On Friday and Saturday Karie Riley will cook, sew and tan leather hide as the wife of a mechanic in a fur-trading encampment in 1803. Wearing a traditional Metis Indian outfit, she will answer questions about life in the first white settlement in the state of Washington, the Spokane House.
The Living History Fur Trade Encampment is a part of the 200th anniversary celebration of the house. From 10 a.m. to 5 p.m. Saturday and Sunday, visitors can interact with historical actors as travelers, traders, and Indians.
The Spokane House was built in 1810 by order of famed geographer David Thompson; Jaco Finlay and Finan McDonald constructed the house.
It was the North West Company’s fur-trading post, a competitor of the Pacific Fur Company.
“It started commerce,” said Riley, 54, a member of Friends of the Spokane House, a nonprofit that aims to restore the site and educate the public about the importance of the fur trade to Northwest history.
The two-day event will include reenactments of camping, cooking, and fire-starting techniques, using historical artifacts.

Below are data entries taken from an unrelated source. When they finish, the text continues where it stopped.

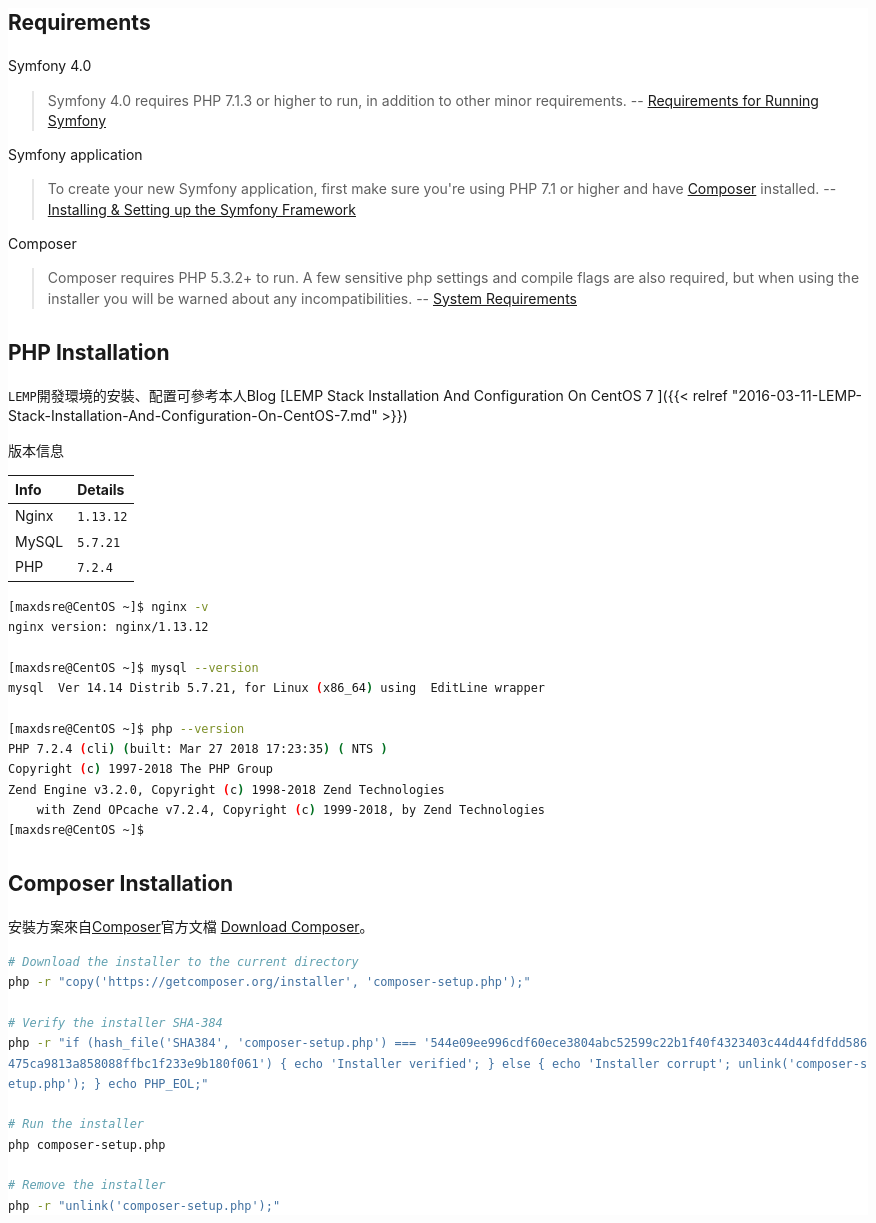 
## Requirements
Symfony 4.0

>Symfony 4.0 requires PHP 7.1.3 or higher to run, in addition to other minor requirements. -- [Requirements for Running Symfony](https://symfony.com/doc/master/reference/requirements.html)

Symfony application

>To create your new Symfony application, first make sure you're using PHP 7.1 or higher and have [Composer][composer] installed. -- [Installing & Setting up the Symfony Framework](https://symfony.com/doc/current/setup.html)

Composer

>Composer requires PHP 5.3.2+ to run. A few sensitive php settings and compile flags are also required, but when using the installer you will be warned about any incompatibilities. -- [System Requirements](https://getcomposer.org/doc/00-intro.md#system-requirements)


## PHP Installation
`LEMP`開發環境的安裝、配置可參考本人Blog [LEMP Stack Installation And Configuration On CentOS 7
]({{< relref "2016-03-11-LEMP-Stack-Installation-And-Configuration-On-CentOS-7.md" >}})


版本信息

Info | Details
:--- | :---
Nginx | `1.13.12`
MySQL | `5.7.21`
PHP | `7.2.4`


```bash
[maxdsre@CentOS ~]$ nginx -v
nginx version: nginx/1.13.12

[maxdsre@CentOS ~]$ mysql --version
mysql  Ver 14.14 Distrib 5.7.21, for Linux (x86_64) using  EditLine wrapper

[maxdsre@CentOS ~]$ php --version
PHP 7.2.4 (cli) (built: Mar 27 2018 17:23:35) ( NTS )
Copyright (c) 1997-2018 The PHP Group
Zend Engine v3.2.0, Copyright (c) 1998-2018 Zend Technologies
    with Zend OPcache v7.2.4, Copyright (c) 1999-2018, by Zend Technologies
[maxdsre@CentOS ~]$
```


## Composer Installation
安裝方案來自[Composer][composer]官方文檔 [Download Composer](https://getcomposer.org/download/)。

```bash
# Download the installer to the current directory
php -r "copy('https://getcomposer.org/installer', 'composer-setup.php');"

# Verify the installer SHA-384
php -r "if (hash_file('SHA384', 'composer-setup.php') === '544e09ee996cdf60ece3804abc52599c22b1f40f4323403c44d44fdfdd586475ca9813a858088ffbc1f233e9b180f061') { echo 'Installer verified'; } else { echo 'Installer corrupt'; unlink('composer-setup.php'); } echo PHP_EOL;"

# Run the installer
php composer-setup.php

# Remove the installer
php -r "unlink('composer-setup.php');"

```

[symfony]: https://symfony.com "High Performance PHP Framework for Web Development"
[nginx]: https://www.nginx.com "High Performance Load Balancer, Web Server, & Reverse Proxy"
[mysql]: https://www.mysql.com "MySQL is the world's most popular open source database."
[php]: https://secure.php.net "PHP is a popular general-purpose scripting language that is especially suited to web development."
[composer]: https://getcomposer.org "Dependency Manager for PHP"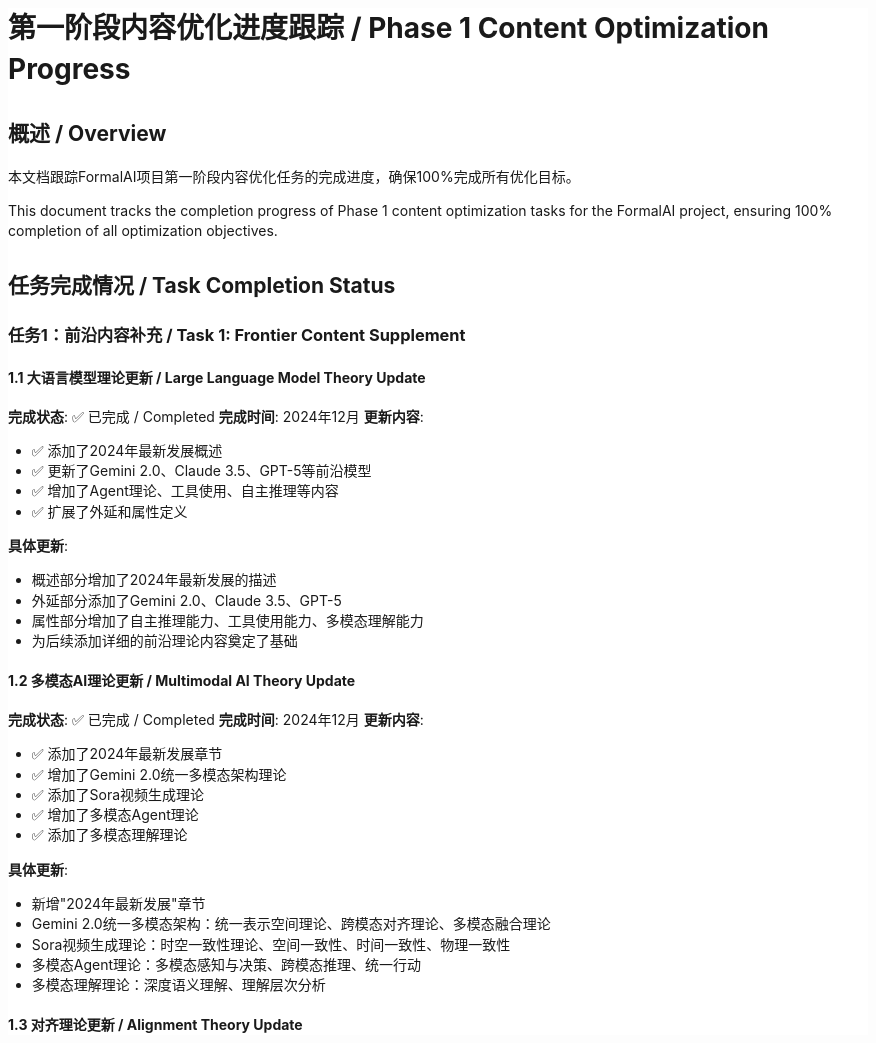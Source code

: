 # 第一阶段内容优化进度跟踪 / Phase 1 Content Optimization Progress

## 概述 / Overview

本文档跟踪FormalAI项目第一阶段内容优化任务的完成进度，确保100%完成所有优化目标。

This document tracks the completion progress of Phase 1 content optimization tasks for the FormalAI project, ensuring 100% completion of all optimization objectives.

## 任务完成情况 / Task Completion Status

### 任务1：前沿内容补充 / Task 1: Frontier Content Supplement

#### 1.1 大语言模型理论更新 / Large Language Model Theory Update

**完成状态**: ✅ 已完成 / Completed
**完成时间**: 2024年12月
**更新内容**:

- ✅ 添加了2024年最新发展概述
- ✅ 更新了Gemini 2.0、Claude 3.5、GPT-5等前沿模型
- ✅ 增加了Agent理论、工具使用、自主推理等内容
- ✅ 扩展了外延和属性定义

**具体更新**:

- 概述部分增加了2024年最新发展的描述
- 外延部分添加了Gemini 2.0、Claude 3.5、GPT-5
- 属性部分增加了自主推理能力、工具使用能力、多模态理解能力
- 为后续添加详细的前沿理论内容奠定了基础

#### 1.2 多模态AI理论更新 / Multimodal AI Theory Update

**完成状态**: ✅ 已完成 / Completed
**完成时间**: 2024年12月
**更新内容**:

- ✅ 添加了2024年最新发展章节
- ✅ 增加了Gemini 2.0统一多模态架构理论
- ✅ 添加了Sora视频生成理论
- ✅ 增加了多模态Agent理论
- ✅ 添加了多模态理解理论

**具体更新**:

- 新增"2024年最新发展"章节
- Gemini 2.0统一多模态架构：统一表示空间理论、跨模态对齐理论、多模态融合理论
- Sora视频生成理论：时空一致性理论、空间一致性、时间一致性、物理一致性
- 多模态Agent理论：多模态感知与决策、跨模态推理、统一行动
- 多模态理解理论：深度语义理解、理解层次分析

#### 1.3 对齐理论更新 / Alignment Theory Update
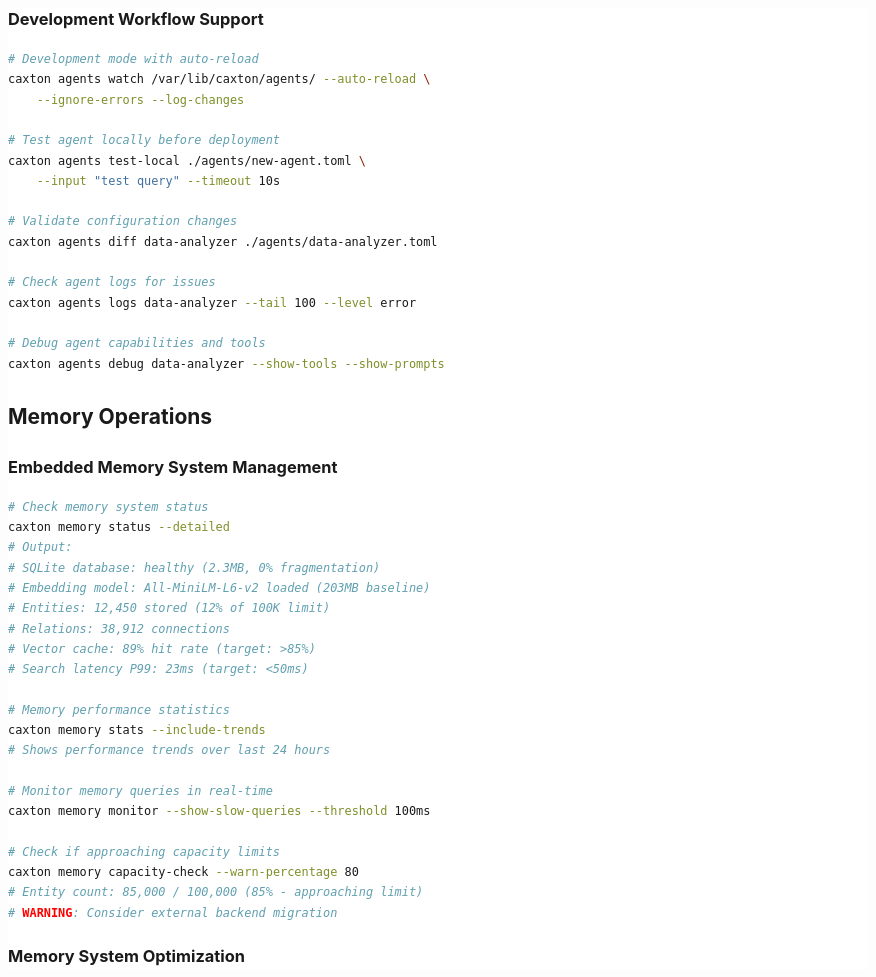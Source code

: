 ### Development Workflow Support

```bash
# Development mode with auto-reload
caxton agents watch /var/lib/caxton/agents/ --auto-reload \
    --ignore-errors --log-changes

# Test agent locally before deployment
caxton agents test-local ./agents/new-agent.toml \
    --input "test query" --timeout 10s

# Validate configuration changes
caxton agents diff data-analyzer ./agents/data-analyzer.toml

# Check agent logs for issues
caxton agents logs data-analyzer --tail 100 --level error

# Debug agent capabilities and tools
caxton agents debug data-analyzer --show-tools --show-prompts
```

## Memory Operations

### Embedded Memory System Management

```bash
# Check memory system status
caxton memory status --detailed
# Output:
# SQLite database: healthy (2.3MB, 0% fragmentation)
# Embedding model: All-MiniLM-L6-v2 loaded (203MB baseline)
# Entities: 12,450 stored (12% of 100K limit)
# Relations: 38,912 connections
# Vector cache: 89% hit rate (target: >85%)
# Search latency P99: 23ms (target: <50ms)

# Memory performance statistics
caxton memory stats --include-trends
# Shows performance trends over last 24 hours

# Monitor memory queries in real-time
caxton memory monitor --show-slow-queries --threshold 100ms

# Check if approaching capacity limits
caxton memory capacity-check --warn-percentage 80
# Entity count: 85,000 / 100,000 (85% - approaching limit)
# WARNING: Consider external backend migration
```

### Memory System Optimization
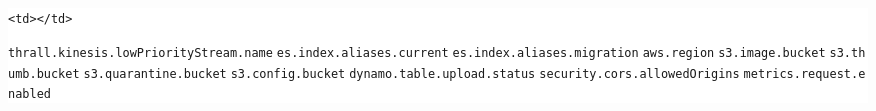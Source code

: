     <td></td>
  </tr>
  <tr>
    <td><code>thrall.kinesis.lowPriorityStream.name</code></td>
    <td></td>
    <td></td>
    <td></td>
  </tr>
  <tr>
    <td><code>es.index.aliases.current</code></td>
    <td></td>
    <td></td>
    <td></td>
  </tr>
  <tr>
    <td><code>es.index.aliases.migration</code></td>
    <td></td>
    <td></td>
    <td></td>
  </tr>
  <tr>
    <td><code>aws.region</code></td>
    <td></td>
    <td></td>
    <td></td>
  </tr>
  <tr>
    <td><code>s3.image.bucket</code></td>
    <td></td>
    <td></td>
    <td></td>
  </tr>
  <tr>
    <td><code>s3.thumb.bucket</code></td>
    <td></td>
    <td></td>
    <td></td>
  </tr>
  <tr>
    <td><code>s3.quarantine.bucket</code></td>
    <td></td>
    <td></td>
    <td></td>
  </tr>
  <tr>
    <td><code>s3.config.bucket</code></td>
    <td></td>
    <td></td>
    <td></td>
  </tr>
  <tr>
    <td><code>dynamo.table.upload.status</code></td>
    <td></td>
    <td></td>
    <td></td>
  </tr>
  <tr>
    <td><code>security.cors.allowedOrigins</code></td>
    <td></td>
    <td></td>
    <td></td>
  </tr>
  <tr>
    <td><code>metrics.request.enabled</code></td>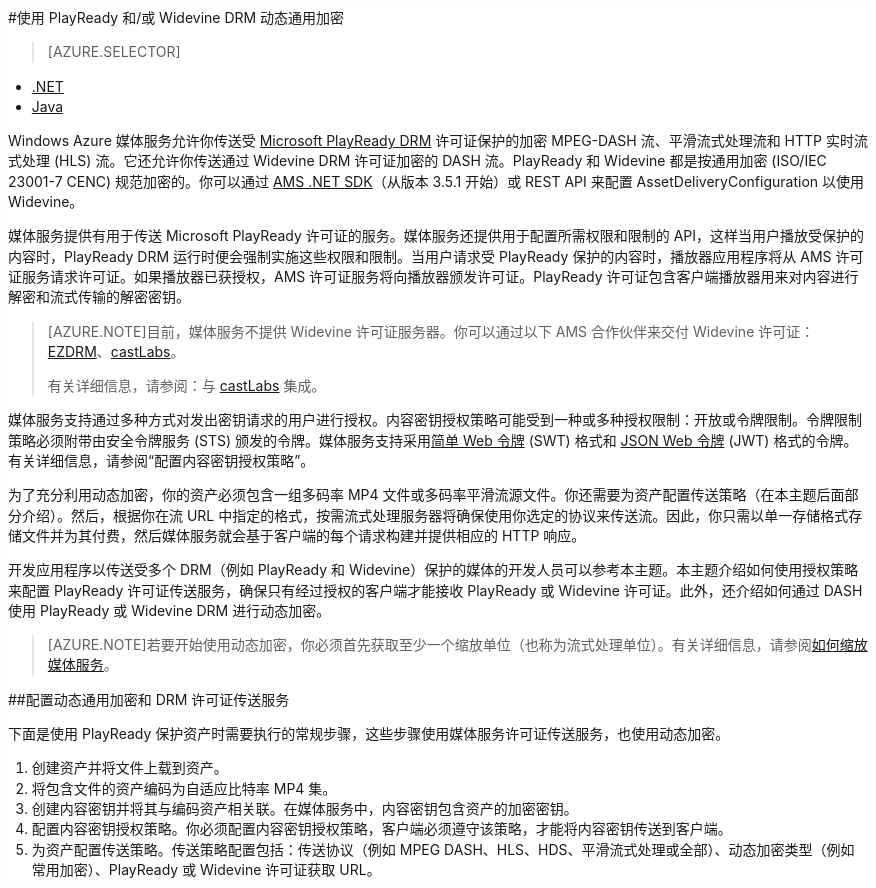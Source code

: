 <properties
	pageTitle="使用 PlayReady 和/或 Widevine DRM 动态通用加密"
	description="Windows Azure 媒体服务允许你传送受 Microsoft PlayReady DRM 保护的 MPEG-DASH 流、平滑流式处理流和 HTTP 实时流式处理 (HLS) 流。它还允许你传送通过 Widevine DRM 加密的 DASH。本主题说明如何使用 PlayReady 和 Widevine DRM 动态加密。"
	services="media-services"
	documentationCenter=""
	authors="Juliako,Mingfeiy"
	manager="dwrede"
	editor=""/>

<tags
	ms.service="media-services"
	ms.date="10/15/2015"
	wacn.date="11/27/2015"/>


#使用 PlayReady 和/或 Widevine DRM 动态通用加密

> [AZURE.SELECTOR]
- [.NET](/documentation/articles/media-services-protect-with-drm)
- [Java](https://github.com/southworkscom/azure-sdk-for-media-services-java-samples)

Windows Azure 媒体服务允许你传送受 [Microsoft PlayReady DRM](https://www.microsoft.com/playready/overview/) 许可证保护的加密 MPEG-DASH 流、平滑流式处理流和 HTTP 实时流式处理 (HLS) 流。它还允许你传送通过 Widevine DRM 许可证加密的 DASH 流。PlayReady 和 Widevine 都是按通用加密 (ISO/IEC 23001-7 CENC) 规范加密的。你可以通过 [AMS .NET SDK](https://www.nuget.org/packages/windowsazure.mediaservices/)（从版本 3.5.1 开始）或 REST API 来配置 AssetDeliveryConfiguration 以使用 Widevine。

媒体服务提供有用于传送 Microsoft PlayReady 许可证的服务。媒体服务还提供用于配置所需权限和限制的 API，这样当用户播放受保护的内容时，PlayReady DRM 运行时便会强制实施这些权限和限制。当用户请求受 PlayReady 保护的内容时，播放器应用程序将从 AMS 许可证服务请求许可证。如果播放器已获授权，AMS 许可证服务将向播放器颁发许可证。PlayReady 许可证包含客户端播放器用来对内容进行解密和流式传输的解密密钥。

>[AZURE.NOTE]目前，媒体服务不提供 Widevine 许可证服务器。你可以通过以下 AMS 合作伙伴来交付 Widevine 许可证：[EZDRM](http://ezdrm.com/)、[castLabs](http://castlabs.com/company/partners/azure/)。
>
> 有关详细信息，请参阅：与 [castLabs](/documentation/articles/media-services-castlabs-integration) 集成。

媒体服务支持通过多种方式对发出密钥请求的用户进行授权。内容密钥授权策略可能受到一种或多种授权限制：开放或令牌限制。令牌限制策略必须附带由安全令牌服务 (STS) 颁发的令牌。媒体服务支持采用[简单 Web 令牌](https://msdn.microsoft.com/zh-cn/library/gg185950.aspx#BKMK_2) (SWT) 格式和 [JSON Web 令牌](https://msdn.microsoft.com/zh-cn/library/gg185950.aspx#BKMK_3) (JWT) 格式的令牌。有关详细信息，请参阅“配置内容密钥授权策略”。

为了充分利用动态加密，你的资产必须包含一组多码率 MP4 文件或多码率平滑流源文件。你还需要为资产配置传送策略（在本主题后面部分介绍）。然后，根据你在流 URL 中指定的格式，按需流式处理服务器将确保使用你选定的协议来传送流。因此，你只需以单一存储格式存储文件并为其付费，然后媒体服务就会基于客户端的每个请求构建并提供相应的 HTTP 响应。

开发应用程序以传送受多个 DRM（例如 PlayReady 和 Widevine）保护的媒体的开发人员可以参考本主题。本主题介绍如何使用授权策略来配置 PlayReady 许可证传送服务，确保只有经过授权的客户端才能接收 PlayReady 或 Widevine 许可证。此外，还介绍如何通过 DASH 使用 PlayReady 或 Widevine DRM 进行动态加密。

>[AZURE.NOTE]若要开始使用动态加密，你必须首先获取至少一个缩放单位（也称为流式处理单位）。有关详细信息，请参阅[如何缩放媒体服务](/documentation/articles/media-services-manage-origins#scale_streaming_endpoints)。

##配置动态通用加密和 DRM 许可证传送服务

下面是使用 PlayReady 保护资产时需要执行的常规步骤，这些步骤使用媒体服务许可证传送服务，也使用动态加密。

1. 创建资产并将文件上载到资产。 
1. 将包含文件的资产编码为自适应比特率 MP4 集。
1. 创建内容密钥并将其与编码资产相关联。在媒体服务中，内容密钥包含资产的加密密钥。
1. 配置内容密钥授权策略。你必须配置内容密钥授权策略，客户端必须遵守该策略，才能将内容密钥传送到客户端。 
1. 为资产配置传送策略。传送策略配置包括：传送协议（例如 MPEG DASH、HLS、HDS、平滑流式处理或全部）、动态加密类型（例如常用加密）、PlayReady 或 Widevine 许可证获取 URL。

To prepare for the reenactment, participants spend months reading historical accounts, journals, and studying the time period, Riley said. She has been acting in the Fur Trade living history for 10 years, although she has been performing historical reenactments for 30 years.
“The event is on the original site. The descendants (of Finlay) are here. We love talking about the Spokane area,” Riley said.